If you had to rewrite your tests when writing a hook in your React application, then you’re writing tests wrong.

react-testing-library is what it sounds like, but more importantly, it encourages writing tests in the way that your end users will be using your components.

In this talk, I will first introduce react-testing-library, what it is, what it encourages, and what it does best. I’ll then dive into how to effectively test a react component, first a smaller component, then a “larger” component with redux, i18n dependencies, etc., then I will show all of the different APIs that react-testing-library provides, and how to effectively use them. Then, I’ll show how to write effective tests across an entire application (writing reusable, effective tests that are not brittle).

Intro to GraphQL and how to architect a JavaScript GraphQL application end to end

Learn what, where, how, and why to use GraphQL, then learn practical advice on how to architect an application using the Apollo GraphQL library for React, Angular, or Vue.

You’ll first learn the basics: what is GraphQL, where should you use it, how to use it, and why to use it, then you’ll learn more “advanced concepts” such as file placement, how to manage types, where to do mutations, queries, when to use apollo-link-state, how to utilize Apollo’s caching, how to effectively utilize an existing GraphQL backend, and lastly how to efficiently test a GraphQL application written in React.

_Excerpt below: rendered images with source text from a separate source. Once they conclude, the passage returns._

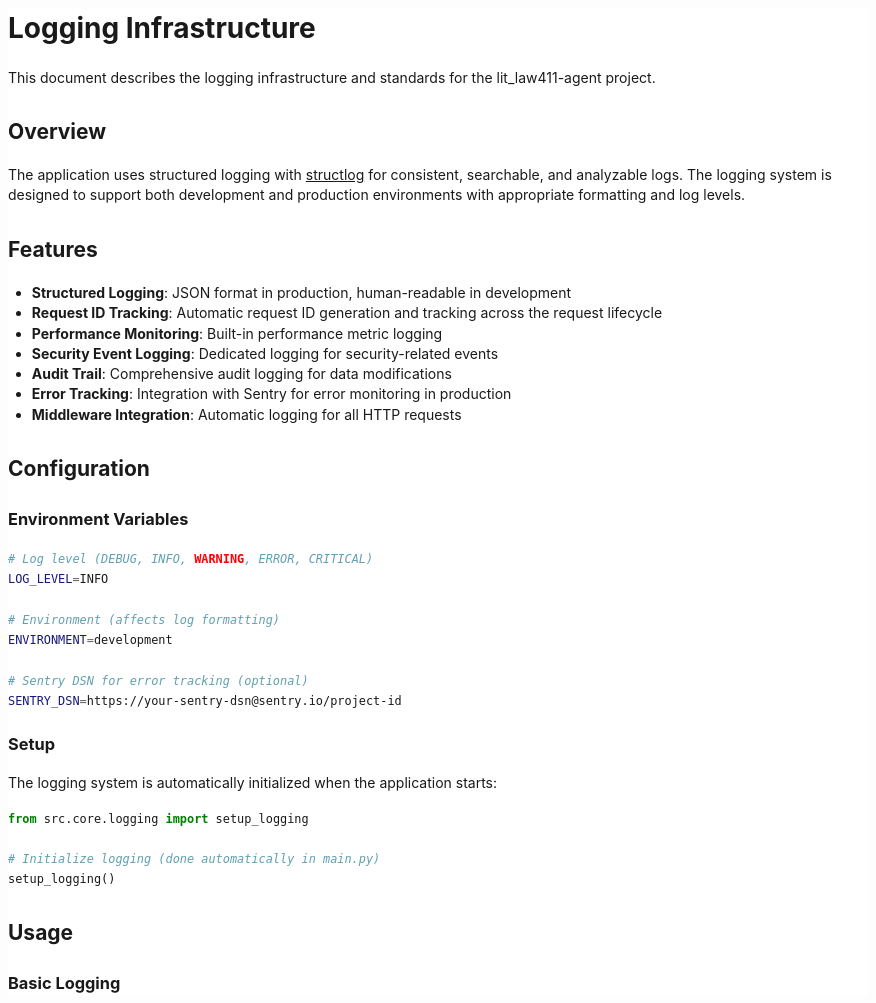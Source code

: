 # Logging Infrastructure

This document describes the logging infrastructure and standards for the lit_law411-agent project.

## Overview

The application uses structured logging with [structlog](https://www.structlog.org/) for consistent, searchable, and analyzable logs. The logging system is designed to support both development and production environments with appropriate formatting and log levels.

## Features

- **Structured Logging**: JSON format in production, human-readable in development
- **Request ID Tracking**: Automatic request ID generation and tracking across the request lifecycle
- **Performance Monitoring**: Built-in performance metric logging
- **Security Event Logging**: Dedicated logging for security-related events
- **Audit Trail**: Comprehensive audit logging for data modifications
- **Error Tracking**: Integration with Sentry for error monitoring in production
- **Middleware Integration**: Automatic logging for all HTTP requests

## Configuration

### Environment Variables

```bash
# Log level (DEBUG, INFO, WARNING, ERROR, CRITICAL)
LOG_LEVEL=INFO

# Environment (affects log formatting)
ENVIRONMENT=development

# Sentry DSN for error tracking (optional)
SENTRY_DSN=https://your-sentry-dsn@sentry.io/project-id
```

### Setup

The logging system is automatically initialized when the application starts:

```python
from src.core.logging import setup_logging

# Initialize logging (done automatically in main.py)
setup_logging()
```

## Usage

### Basic Logging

Learn Redux By Writing Redux

Attendees of this presentation will learn how to write their own global state management library (redux), which will then help them understand how redux works and how they can use it.

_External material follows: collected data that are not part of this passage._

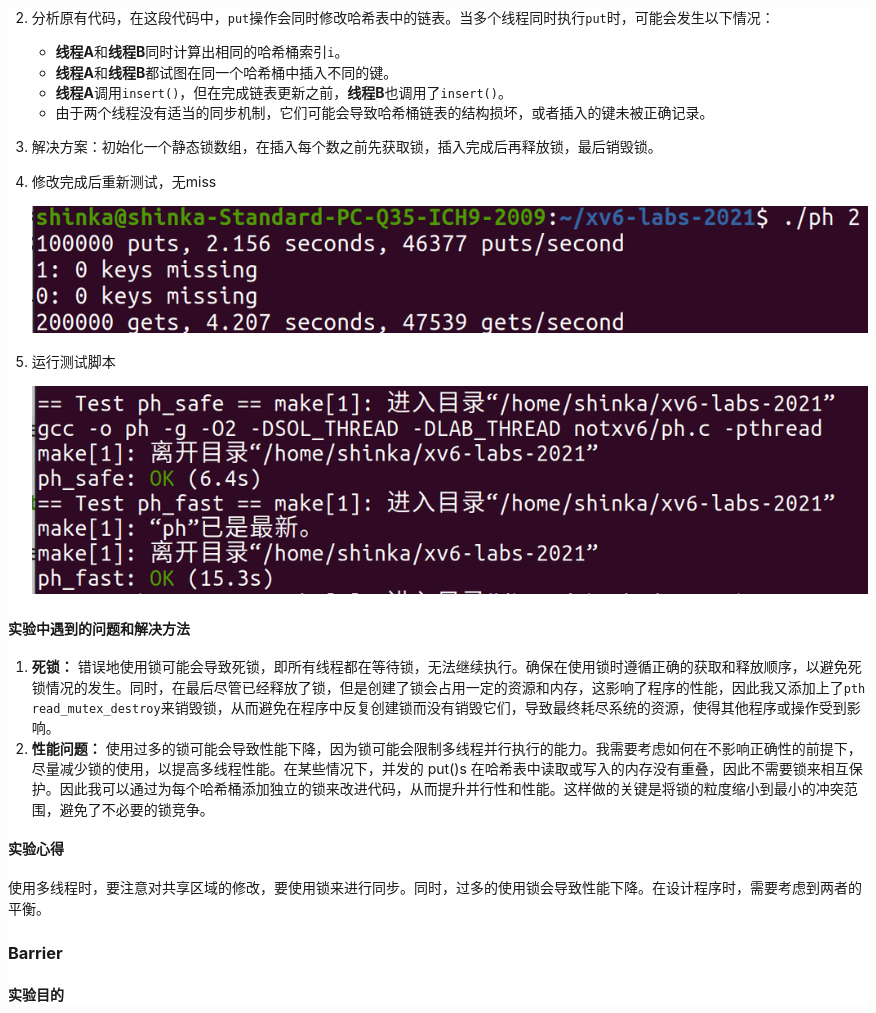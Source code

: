 2. 分析原有代码，在这段代码中，`put`操作会同时修改哈希表中的链表。当多个线程同时执行`put`时，可能会发生以下情况：
   
   - **线程A**和**线程B**同时计算出相同的哈希桶索引`i`。
   - **线程A**和**线程B**都试图在同一个哈希桶中插入不同的键。
   - **线程A**调用`insert()`，但在完成链表更新之前，**线程B**也调用了`insert()`。
   - 由于两个线程没有适当的同步机制，它们可能会导致哈希桶链表的结构损坏，或者插入的键未被正确记录。

3. 解决方案：初始化一个静态锁数组，在插入每个数之前先获取锁，插入完成后再释放锁，最后销毁锁。

4. 修改完成后重新测试，无miss
   
   ![](images/2024-08-19-12-59-06-image.png)

5. 运行测试脚本
   
   ![](images/2024-08-19-13-00-55-image.png)

#### 实验中遇到的问题和解决方法

1. **死锁：** 错误地使用锁可能会导致死锁，即所有线程都在等待锁，无法继续执行。确保在使用锁时遵循正确的获取和释放顺序，以避免死锁情况的发生。同时，在最后尽管已经释放了锁，但是创建了锁会占用一定的资源和内存，这影响了程序的性能，因此我又添加上了`pthread_mutex_destroy`来销毁锁，从而避免在程序中反复创建锁而没有销毁它们，导致最终耗尽系统的资源，使得其他程序或操作受到影响。
2. **性能问题：** 
   使用过多的锁可能会导致性能下降，因为锁可能会限制多线程并行执行的能力。我需要考虑如何在不影响正确性的前提下，尽量减少锁的使用，以提高多线程性能。在某些情况下，并发的
   put()s 
   在哈希表中读取或写入的内存没有重叠，因此不需要锁来相互保护。因此我可以通过为每个哈希桶添加独立的锁来改进代码，从而提升并行性和性能。这样做的关键是将锁的粒度缩小到最小的冲突范围，避免了不必要的锁竞争。

#### 实验心得

使用多线程时，要注意对共享区域的修改，要使用锁来进行同步。同时，过多的使用锁会导致性能下降。在设计程序时，需要考虑到两者的平衡。

### Barrier

#### 实验目的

We will write a third party middleware library (redux thunk), higher-order-components (HOC) that connect to the redux store, a way to subscribe to the redux store via componentDidMount, a way to unsubscribe from the redux store via componentWillUnmount, and ensuring that no unnecessary re-renders occur via shouldComponentUpdate, a React context provider, and a React context consumer (the HOC).

React Hooks

Take a trip down memory lane to help understand why the React core team released hooks.

First, we’ll dive into higher order components, what they are, the problems they solve, and why they can be troublesome.

Second, we’ll do the same with render props.

And lastly, we’ll refactor our components to use hooks and we’ll all be happy because hooks are great.